Competence: You actually need to be able to present the arguments clearly and without philosophical jargon. In the examples above, I had personally changed, at some earlier point, from the believing that morality was subjective, that all non-quantum probabilities are subjective, and that the measurement problem wasn’t serious to believing the opposite. And I had done so on the force of philosophical arguments. So I was familiar with what convinced me and what didn’t.

Luke Rybuck
Luke Rybuck
Reply to  Siddharth Muthukrishnan
2 years ago

As an aspiring physicist it drives me insane that there are people in the field who refuse to recognize the measurement problem. It feels like watching toddlers plug their ears when they are upset.

Luciano Maldonado
2 years ago

“To what extent do you think” VS “To what extent do you quantize” is the epithome of philosophy vs science.

JTD
JTD
2 years ago

Philosophy is about noticing that there’s something you’ve been taking for granted, and maybe it’s time to have second thoughts about it. Again, if that’s your view of what philosophy requires, there are a great many people in my line of work who don’t live up to that. That is just disappointing. They’re just very, very confident in the way they do things, and they’re not going to have second thoughts.

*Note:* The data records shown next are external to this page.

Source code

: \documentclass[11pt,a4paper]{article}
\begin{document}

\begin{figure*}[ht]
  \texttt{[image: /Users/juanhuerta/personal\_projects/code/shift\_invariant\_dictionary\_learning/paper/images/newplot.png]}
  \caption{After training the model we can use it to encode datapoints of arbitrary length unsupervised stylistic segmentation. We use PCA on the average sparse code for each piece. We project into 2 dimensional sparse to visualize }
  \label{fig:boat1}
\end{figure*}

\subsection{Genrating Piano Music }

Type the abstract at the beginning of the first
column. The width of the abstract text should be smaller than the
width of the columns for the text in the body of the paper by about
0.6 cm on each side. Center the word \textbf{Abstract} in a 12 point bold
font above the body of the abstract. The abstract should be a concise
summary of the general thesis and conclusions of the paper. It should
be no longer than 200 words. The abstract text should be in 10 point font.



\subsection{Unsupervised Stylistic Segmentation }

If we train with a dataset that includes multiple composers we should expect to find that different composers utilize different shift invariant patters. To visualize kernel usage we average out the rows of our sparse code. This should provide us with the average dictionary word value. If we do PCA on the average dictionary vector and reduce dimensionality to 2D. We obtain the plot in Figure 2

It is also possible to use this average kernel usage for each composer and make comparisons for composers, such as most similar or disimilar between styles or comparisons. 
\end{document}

Sadly, even among those philosophers who live up to this ideal in general when it comes to philosophical questions, there is a tendency to fall short of it as soon as politics comes into play. Indeed, some seem more willing to take seriously the possibility that their belief in the external world or in a persisting self over time might be wrong than they are to take seriously the possibility of their favoured positions on what gender is, or how racial injustice is best corrected are mistaken.

David Monroe Thurman
2 years ago

Art… I didn’t hear any mention of art. Nature itself I really didn’t get any sense of connection to nature at all. Since nature’s it’s current condition may be the most pressing if all philosophical questions requiring a response I am a bit surprised by the article.

A. Misra
2 years ago

The interviewer is way too dismissive of Nietzsche’s continuing relevance in this interview (and conversely too admiring of his twitterati friends).
After all, what better describes the current situation we face right now and the hostile intentions of the ruling class if not the Will to PowerL
But our delusional interviewer and his friends know of far superior ways of framing the case now. Pity he didnt share them with us.

Professor Apricot
2 years ago

It’s a very good question.

I recently refereed a paper in philosophy of education, and in my report wrote, “I wish more philosophy papers were so thoughtful”. I was keenly aware of the irony.

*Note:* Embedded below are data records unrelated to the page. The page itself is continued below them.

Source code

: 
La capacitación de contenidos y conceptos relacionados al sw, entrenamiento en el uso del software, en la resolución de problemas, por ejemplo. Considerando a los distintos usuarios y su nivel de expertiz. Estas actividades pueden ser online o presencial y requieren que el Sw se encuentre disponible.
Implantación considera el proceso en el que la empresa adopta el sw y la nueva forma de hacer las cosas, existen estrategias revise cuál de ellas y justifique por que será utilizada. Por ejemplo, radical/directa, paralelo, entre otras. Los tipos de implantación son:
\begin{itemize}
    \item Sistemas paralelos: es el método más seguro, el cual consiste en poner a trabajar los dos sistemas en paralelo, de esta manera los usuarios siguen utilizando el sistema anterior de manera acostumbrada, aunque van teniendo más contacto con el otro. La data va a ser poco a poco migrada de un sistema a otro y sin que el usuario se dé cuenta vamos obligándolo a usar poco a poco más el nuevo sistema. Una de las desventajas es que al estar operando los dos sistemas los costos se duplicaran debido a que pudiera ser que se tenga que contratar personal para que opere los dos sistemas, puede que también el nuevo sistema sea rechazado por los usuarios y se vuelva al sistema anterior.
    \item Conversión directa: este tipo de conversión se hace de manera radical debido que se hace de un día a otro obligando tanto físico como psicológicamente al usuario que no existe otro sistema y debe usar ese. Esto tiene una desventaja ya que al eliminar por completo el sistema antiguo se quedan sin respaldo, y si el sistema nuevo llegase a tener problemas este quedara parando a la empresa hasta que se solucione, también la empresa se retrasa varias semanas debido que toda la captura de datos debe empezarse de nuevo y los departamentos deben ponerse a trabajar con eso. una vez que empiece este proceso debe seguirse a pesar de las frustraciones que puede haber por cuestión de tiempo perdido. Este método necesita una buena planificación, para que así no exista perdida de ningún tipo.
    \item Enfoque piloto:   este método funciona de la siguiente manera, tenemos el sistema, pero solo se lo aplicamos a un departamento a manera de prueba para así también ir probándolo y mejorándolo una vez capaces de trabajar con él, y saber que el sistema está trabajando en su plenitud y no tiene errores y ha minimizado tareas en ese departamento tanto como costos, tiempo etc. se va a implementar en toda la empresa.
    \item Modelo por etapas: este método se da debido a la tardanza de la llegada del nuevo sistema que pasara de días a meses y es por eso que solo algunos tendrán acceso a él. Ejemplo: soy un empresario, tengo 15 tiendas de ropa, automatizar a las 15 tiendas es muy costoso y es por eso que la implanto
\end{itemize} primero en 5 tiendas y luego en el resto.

One issue I think about quite a bit is professional philosophers setting themselves up to ‘have a view on X’. Surely this is the best way to make a name for oneself in a very noisy and competitive intellectual environment? But to my mind, too often this results in professional philosophers producing bad a priori social science, law, or public policy. And when I say bad, I mean embarrassingly bad. (It seems to me that ethicists are some of the worst offenders here.)

What’s the alternative? I would like to see philosophy as the ‘anti-discipline’. Like when anti-matter meets matter, when other disciplines come into direct contact with philosophy, they can find some of their most fundamental structures disintegrating…

Contrary to popular opinion amongst the people of the long CV and multiple academic awards and Honours for being an eminent authority, this may not be a bad thing.

Hey Nonny Mouse
Hey Nonny Mouse
2 years ago

I don’t think that there is a single correct definition of what it is to be philosophical. The most common feature of historical philosophers seems to be a desire to discover fundamental truths about the universe. Where they succeeded, new disciplines broke away from philosophy. Most of the questions we are left with will never get definitive answers, so someone looking for them will be disappointed.
Those who think philosophy is useless should be campaigning to put an end to professional philosophy. It’s an injustice to take money for something useless, especially if we don’t make it clear that it is useless.
I agree that there are many philosophers who don’t seem to question their own opinions. Many seem not to know, or care about, the case against their own view. I’m sure we are all guilty here to some degree, but the problem is rife.

Dr. Navneet Chopra
Dr. Navneet Chopra
Reply to  Hey Nonny Mouse
2 years ago

I believe in philosophy at two levels – 1. Pre-science philosophy, 2. Post-science philosophy.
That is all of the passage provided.